§ Work item
For the records that follow, please set down exactly the lines between the one holding "Suppose there are" and the one holding "A worker may", inclusive, and only those.

§ Material shown

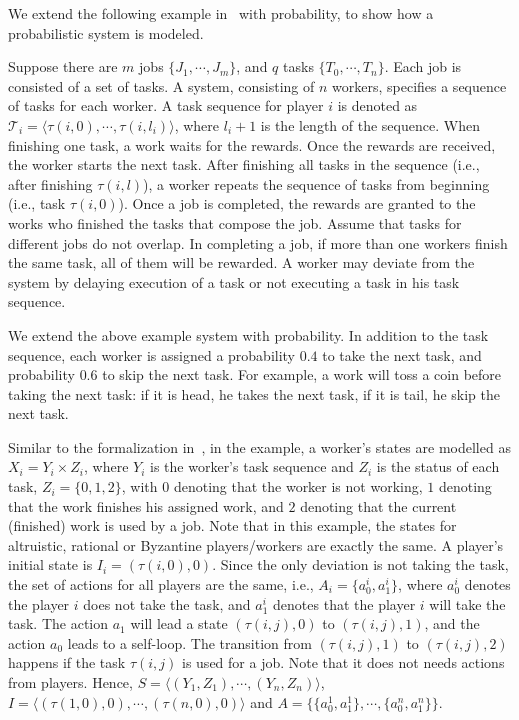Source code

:  We extend the following example in~\cite{MMS08} with probability, to show how a probabilistic system is modeled.
 \begin{example}\label{ssec:ex}
Suppose there are $m$ jobs $\{J_1, \cdots, J_m\}$, and $q$ tasks $\{T_0, \cdots, T_n\}$. Each job is consisted of a set of tasks.
A system, consisting of $n$ workers, specifies a sequence of tasks for each worker. A task sequence for player $i$ is denoted as $\mathcal{T}_i=\langle \tau(i,0), \cdots, \tau(i, l_i)\rangle$, where $l_{i}+1$ is the length of the sequence. When finishing one task, a work waits for the rewards. Once the rewards are received, the worker starts the next task. After finishing all tasks in the sequence (i.e., after finishing $\tau(i, l)$), a worker repeats the sequence of tasks from beginning (i.e., task $\tau(i,0)$). Once a job is completed, the rewards are granted to the works who finished the tasks that compose the job. Assume that tasks for different jobs do not overlap. In completing a job, if more than one workers finish the same task, all of them will be rewarded.
A worker may deviate from the system by delaying execution of a task or not executing a task in his task sequence.

We extend the above example system with probability. In addition to the task sequence, each worker is assigned a probability $0.4$ to take the next task, and probability $0.6$ to skip the next task. For example, a work will toss a coin before taking the next task: if it is head, he takes the next task, if it is tail, he skip the next task.
\end{example}

Similar to the formalization in~\cite{MMS08}, in the example, a worker's states are modelled as $X_i=Y_i\times Z_i$, where $Y_i$ is the worker's task sequence and $Z_i$ is the status of each task, $Z_i=\{0, 1, 2\}$, with $0$ denoting that the worker is not working, $1$ denoting that the work finishes his assigned work, and $2$ denoting that the current (finished) work is used by a job. Note that in this example, the states for altruistic, rational or Byzantine players/workers are exactly the same.
%
A player's initial state is $I_i=(\tau(i,0),0)$. Since the only deviation is not taking the task, the set of actions for all players are the same, i.e., $A_i=\{a^i_0, a^i_1\}$, where $a^i_0$
denotes the player $i$ does not take the task, and $a^i_1$ denotes that the player $i$ will take the task. The action $a_1$ will lead a state $(\tau(i, j), 0)$ to $(\tau(i, j), 1)$, and the action $a_0$ leads to a self-loop. The transition from $(\tau(i, j), 1)$ to $(\tau(i, j), 2)$ happens if the task $\tau(i, j)$ is used for a job. Note that it does not needs actions from players.
Hence, $S=\langle (Y_1, Z_1), \cdots, (Y_n, Z_n)\rangle$, $I=\langle(\tau(1,0), 0),\cdots,(\tau(n,0),0)\rangle$ and $A=\{\{a^1_0, a^1_1\}, \cdots, \{a^n_0, a^n_1\}\}$.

§ Output of the task
Suppose there are $m$ jobs $\{J_1, \cdots, J_m\}$, and $q$ tasks $\{T_0, \cdots, T_n\}$. Each job is consisted of a set of tasks.
A system, consisting of $n$ workers, specifies a sequence of tasks for each worker. A task sequence for player $i$ is denoted as $\mathcal{T}_i=\langle \tau(i,0), \cdots, \tau(i, l_i)\rangle$, where $l_{i}+1$ is the length of the sequence. When finishing one task, a work waits for the rewards. Once the rewards are received, the worker starts the next task. After finishing all tasks in the sequence (i.e., after finishing $\tau(i, l)$), a worker repeats the sequence of tasks from beginning (i.e., task $\tau(i,0)$). Once a job is completed, the rewards are granted to the works who finished the tasks that compose the job. Assume that tasks for different jobs do not overlap. In completing a job, if more than one workers finish the same task, all of them will be rewarded.
A worker may deviate from the system by delaying execution of a task or not executing a task in his task sequence.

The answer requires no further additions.